Subqueries in WHERE with IN in PostgreSQL - Time & Space Complexity
When using a subquery inside a WHERE clause with IN, the database checks if values match a list from another query.
We want to know how the time to run this query changes as the size of the data grows.
Analyze the time complexity of the following code snippet.
SELECT employee_id, name
FROM employees
WHERE department_id IN (
SELECT department_id
FROM departments
WHERE location = 'New York'
);
This query finds employees who work in departments located in New York.
Identify the loops, recursion, array traversals that repeat.
- Primary operation: For each employee, check if their department_id is in the list returned by the subquery.
- How many times: This check happens once for every employee row.
As the number of employees grows, the database must check more rows against the subquery result.

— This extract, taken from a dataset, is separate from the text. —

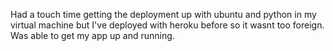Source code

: Had a touch time getting the deployment up with ubuntu and python in my virtual machine but I've deployed with heroku before so it wasnt too foreign. Was able to get my app up and running.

| Input Size (n employees) | Approx. Operations |
|---|---|
| 10 | About 10 checks against the subquery list |
| 100 | About 100 checks |
| 1000 | About 1000 checks |
Pattern observation: The number of operations grows roughly in direct proportion to the number of employees.
Time Complexity: O(n)
This means the time to run the query grows linearly with the number of employees.
[X] Wrong: "The subquery runs once and does not affect the total time much."
[OK] Correct: The subquery result is used for every employee check, so its size and how the database handles it impact the total time.
Understanding how subqueries affect query time helps you write efficient database queries and explain your reasoning clearly in interviews.
"What if we replaced IN with EXISTS? How would the time complexity change?"